The Washtenaw ID Project, Detroit Metro Times Managing Editor Michael Jackman, life in Ypsi during the Civil War, and lycra-wearing Ann Arbor ex-patriot Jim Roll …on this weekend’s episode of The Saturday Six Pack


In the wake of Alan Almond’s death earlier this week, several people wrote to me and asked if I’d consider picking up the torch, dropping my voice a few octaves, and bringing surreal, sexy jazz patter back to the Detroit metro area.

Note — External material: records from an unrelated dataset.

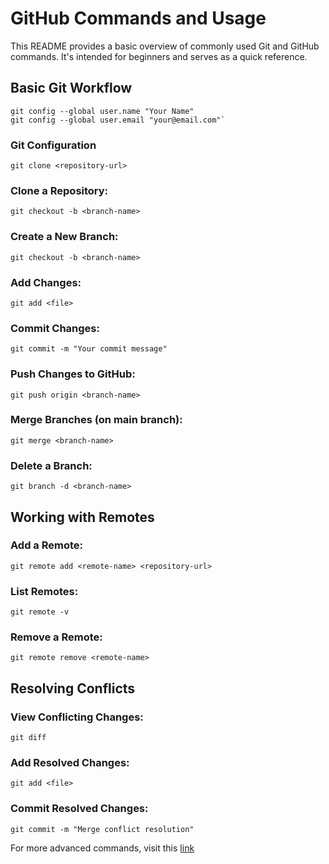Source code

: # GitHub Commands and Usage

This README provides a basic overview of commonly used Git and GitHub commands. It's intended for beginners and serves as a quick reference.

## Basic Git Workflow
     
    git config --global user.name "Your Name"
    git config --global user.email "your@email.com"`

### Git Configuration
    git clone <repository-url>

### Clone a Repository:
    git checkout -b <branch-name>

### Create a New Branch:
    git checkout -b <branch-name>

### Add Changes:
    git add <file>

### Commit Changes:
    git commit -m "Your commit message"

### Push Changes to GitHub:
    git push origin <branch-name>

### Merge Branches (on main branch):
    git merge <branch-name>

### Delete a Branch:
    git branch -d <branch-name>

## Working with Remotes

### Add a Remote:
    git remote add <remote-name> <repository-url>

### List Remotes:
    git remote -v

### Remove a Remote:
    git remote remove <remote-name>

## Resolving Conflicts

### View Conflicting Changes:
    git diff

### Add Resolved Changes:
    git add <file>

### Commit Resolved Changes:
    git commit -m "Merge conflict resolution"

For more advanced commands, visit this [link]([https://linear.app/antstack/issue/LEA-861/backend-allow-user-to-update-their-own-details-except-for-changing-the](https://git-scm.com/docs/git#_git_commands)https://git-scm.com/docs/git#_git_commands)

And, while I’d hate to give up what we’ve created with The Saturday Six Pack, I’ve been giving it some pretty serious thought… not because I necessarily want to recite nursery rhymes breathlessly into a microphone over “the witching hour,” but because I think that a new version of Almond’s Pillow Talk might be just what’s needed to increase the population of Detroit. [God knows that people aren’t making love and getting pregnant during the decidedly non-sexy Saturday Six Pack.]

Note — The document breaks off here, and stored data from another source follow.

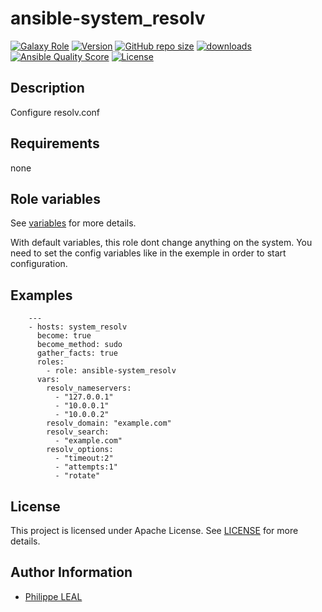 # ansible-system_resolv

[![Galaxy Role](https://img.shields.io/badge/galaxy-system_resolv-purple?style=flat)](https://galaxy.ansible.com/lotusnoir/system_resolv)
[![Version](https://img.shields.io/github/release/lotusnoir/ansible-system_resolv.svg)](https://github.com/lotusnoir/ansible-system_resolv/releases/latest)
[![GitHub repo size](https://img.shields.io/github/repo-size/lotusnoir/ansible-system_resolv?color=orange&style=flat)](https://galaxy.ansible.com/lotusnoir/system_resolv)
[![downloads](https://img.shields.io/ansible/role/d/56930)](https://galaxy.ansible.com/lotusnoir/system_resolv)
[![Ansible Quality Score](https://img.shields.io/ansible/quality/56930)](https://galaxy.ansible.com/lotusnoir/system_resolv)
[![License](https://img.shields.io/badge/license-Apache--2.0-brightgreen?style=flat)](https://opensource.org/licenses/Apache-2.0)

## Description

Configure resolv.conf
## Requirements

none

## Role variables

See [variables](/defaults/main.yml) for more details.

With default variables, this role dont change anything on the system. You need to set the config variables like in the exemple in order to start configuration.

## Examples

        ---
        - hosts: system_resolv
          become: true
          become_method: sudo
          gather_facts: true
          roles:
            - role: ansible-system_resolv
          vars:
            resolv_nameservers:
              - "127.0.0.1"
              - "10.0.0.1"
              - "10.0.0.2"
            resolv_domain: "example.com"
            resolv_search:
              - "example.com"
            resolv_options:
              - "timeout:2"
              - "attempts:1"
              - "rotate"



## License

This project is licensed under Apache License. See [LICENSE](/LICENSE) for more details.

## Author Information

- [Philippe LEAL](https://github.com/lotusnoir)
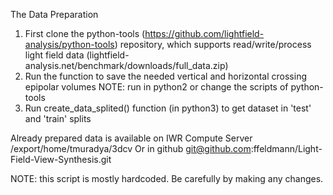 The Data Preparation 

1. First clone the python-tools (https://github.com/lightfield-analysis/python-tools)
   repository, which supports read/write/process
   light field data (lightfield-analysis.net/benchmark/downloads/full_data.zip)
2. Run the function to save the needed vertical and horizontal
   crossing epipolar volumes 
   NOTE: run in python2 or change the scripts of python-tools
3. Run create_data_splited() function (in python3) to get 
   dataset in 'test' and 'train' splits
  
Already prepared data is available on IWR Compute Server
/export/home/tmuradya/3dcv
Or in github
git@github.com:ffeldmann/Light-Field-View-Synthesis.git
   
NOTE: this script is mostly hardcoded.
Be carefully by making any changes.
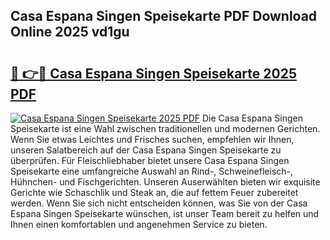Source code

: ## Casa Espana Singen Speisekarte PDF Download Online 2025 vd1gu

# <h2><a href="http://gca0npu.nevu.top/?p=Casa+Espana+Singen+Speisekarte">🔗 👉🔴 Casa Espana Singen Speisekarte 2025 PDF</a></h2>

[![Casa Espana Singen Speisekarte 2025 PDF](https://i.imgur.com/dBaPXMq.png)](http://gca0npu.nevu.top/?p=Casa+Espana+Singen+Speisekarte)
Die Casa Espana Singen Speisekarte ist eine Wahl zwischen traditionellen und modernen Gerichten. Wenn Sie etwas Leichtes und Frisches suchen, empfehlen wir Ihnen, unseren Salatbereich auf der Casa Espana Singen Speisekarte zu überprüfen. Für Fleischliebhaber bietet unsere Casa Espana Singen Speisekarte eine umfangreiche Auswahl an Rind-, Schweinefleisch-, Hühnchen- und Fischgerichten. Unseren Auserwählten bieten wir exquisite Gerichte wie Schaschlik und Steak an, die auf fettem Feuer zubereitet werden. Wenn Sie sich nicht entscheiden können, was Sie von der Casa Espana Singen Speisekarte wünschen, ist unser Team bereit zu helfen und Ihnen einen komfortablen und angenehmen Service zu bieten.
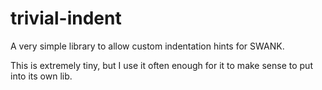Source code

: trivial-indent
==============

A very simple library to allow custom indentation hints for SWANK.

This is extremely tiny, but I use it often enough for it to make sense to put into its own lib.
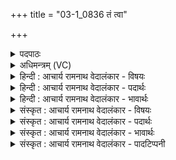 +++
title = "03-1_0836 तं त्वा"

+++
<details><summary>पदपाठः</summary>

त꣢म्। त्वा꣣। नृम्णा꣡नि꣢। बि꣡भ्र꣢꣯तम्। स꣣ध꣡स्थे꣢षु। स꣣ध꣡। स्थे꣣षु। महः꣢। दि꣣वः꣢। चा꣡रु꣢꣯म्। सु꣣कृत्य꣡या꣢। सु꣣। कृत्य꣡या꣢। ई꣣महे। ८३६।
</details>

<details><summary>अधिमन्त्रम् (VC)</summary>

- पवमानः सोमः
- कविर्भार्गवः
- गायत्री
- षड्जः
</details>

<details><summary>हिन्दी : आचार्य रामनाथ वेदालंकार - विषयः</summary>

प्रथम मन्त्र में परमात्मा की कामना की गयी है।
</details>

<details><summary>हिन्दी : आचार्य रामनाथ वेदालंकार - पदार्थः</summary>

पदार्थान्वय -  हे सोम अर्थात् जगत्स्रष्टा परमात्मन् ! (महः दिवः) महान् आकाश के (सधस्थेषु) सूर्य,ग्रह,नक्षत्र,चन्द्र आदि लोकों में,अथवा (महः दिवः) महान् प्रकाशमय जीवात्मा के (लोकेषु) मन,बुद्धि,प्राण,इन्द्रिय आदि लोकों में (नृम्णानि) धन और बल (बिभ्रतम्) स्थापित करनेवाले, (चारुम्) रमणीय (तं त्वा) उस सुप्रसिद्ध तुझको हम (सुकृत्यया) पुण्य कर्म से (ईमहे) प्राप्त करते हैं ॥१॥
</details>

<details><summary>हिन्दी : आचार्य रामनाथ वेदालंकार - भावार्थः</summary>

भावार्थ -  भूगोल,खगोल,और शरीर में सर्वत्र धन और बल को उत्पन्न करनेवाला परमेश्वर शुभ कर्मों से ही पाया जा सकता है,अशुभों से नहीं ॥१॥
</details>

<details><summary>संस्कृत : आचार्य रामनाथ वेदालंकार - विषयः</summary>

अथ परमात्मानं कामयते।
</details>

<details><summary>संस्कृत : आचार्य रामनाथ वेदालंकार - पदार्थः</summary>

पदार्थान्वय -  हे सोम जगत्स्रष्टः परमात्मन् ! (महः दिवः) महतः आकाशस्य (सधस्थेषु) लोकेषु सूर्यग्रहनक्षत्रचन्द्रादिषु,यद्वा (महः दिवः) महतः प्रकाशमयस्य जीवात्मनः (लोकेषु) मनोबुद्धिप्राणेन्द्रियादिषु (नृम्णानि) धनानि बलानि च।[नृम्णमिति धननाम बलनाम च। निघं० २।६,२।१०। नृम्णं च बलं नॄन् नतम्। निरु० ११।७।५] (बिभ्रतम्) धारयन्तम् (चारुम्) रमणीयं (तं त्वा)तं सुप्रसिद्धं त्वां,वयम् (सुकृत्यया) पुण्यकर्मणा (ईमहे) प्राप्नुमः ॥१॥
</details>

<details><summary>संस्कृत : आचार्य रामनाथ वेदालंकार - भावार्थः</summary>

भावार्थ -  भूगोले खगोले देहे च सर्वत्र धनबलयोरुत्पादकः परमेश्वरः शुभैरेव कर्मभिः प्राप्तुं शक्यते,नाशुभैः ॥१॥
</details>

<details><summary>संस्कृत : आचार्य रामनाथ वेदालंकार - पादटिप्पनी</summary>

टिप्पनी -   १. ऋ० ९।४८।१।
</details>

But, if there is a format change, it won’t happen for a while, as I already have the next few shows booked.

Speaking of which, here are the guests we have lined up for this weekend’s show.

Keta Cowan, the head of Synod Community Services, will be joining us to talk about the work being done through the Washtenaw ID Project to make government-issued photo identification available to all residents of Washtenaw County regardless of their immigration status, whether they might be homeless, etc., thus allowing them to do things many of us take for granted, like establish bank accounts and obtain library cards…. Michael Jackman, the managing editor of the Detroit Metro Times, will be coming in for a freewheeling conversation about politics, the changing media landscape in Detroit, his background in the underground press, his favorite Hamtramck bars, and any number of other things… Matt Siegfried, our local historian friend, will be picking the People’s History of Ypsilanti where we left off during his last visit, at the beginning of the 1850s… And Jim Roll, the main guy at Backseat Productions, who will be offering parenting tips this Fathers Day eve, justifying his all-lycra wardrobe, perhaps playing a few songs, and taking your calls.

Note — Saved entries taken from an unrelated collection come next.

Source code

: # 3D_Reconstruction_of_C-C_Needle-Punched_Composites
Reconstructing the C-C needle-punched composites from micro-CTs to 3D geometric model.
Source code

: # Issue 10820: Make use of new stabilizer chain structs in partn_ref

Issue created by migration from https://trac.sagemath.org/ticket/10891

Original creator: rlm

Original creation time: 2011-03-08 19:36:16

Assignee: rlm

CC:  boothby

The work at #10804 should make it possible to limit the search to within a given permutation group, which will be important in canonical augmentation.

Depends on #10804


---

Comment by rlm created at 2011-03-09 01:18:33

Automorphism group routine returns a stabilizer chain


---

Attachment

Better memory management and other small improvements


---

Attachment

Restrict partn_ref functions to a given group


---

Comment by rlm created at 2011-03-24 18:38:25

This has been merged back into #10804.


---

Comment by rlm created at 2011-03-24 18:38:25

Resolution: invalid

And all of this is free on AM 1700 come 6:00 PM this Saturday.

If you’d like to tell your friends and neighbors about the program, feel free to share the Facebook event listing. Or, better yet, print out a few copies of the poster above, glue them to the sides of your children and pets, and set them loose to run around Ypsi Arbor.


Unless you live really close by, I’d recommend streaming the show online, which you can do either on the AM1700 website or by way of

And for those of you who aren’t yet familiar with the show, and need to get caught up, you can listen to the entire archive on iTunes.

One last thing. We love phone calls. So please scratch this number into the cinder block wall of the recreation room of whichever facility you’re doing time in… 734.217.8624… and call us between 6:00 and 8:00 this Saturday evening. If we don’t get at least one call per show, we feel really bad about ourselves.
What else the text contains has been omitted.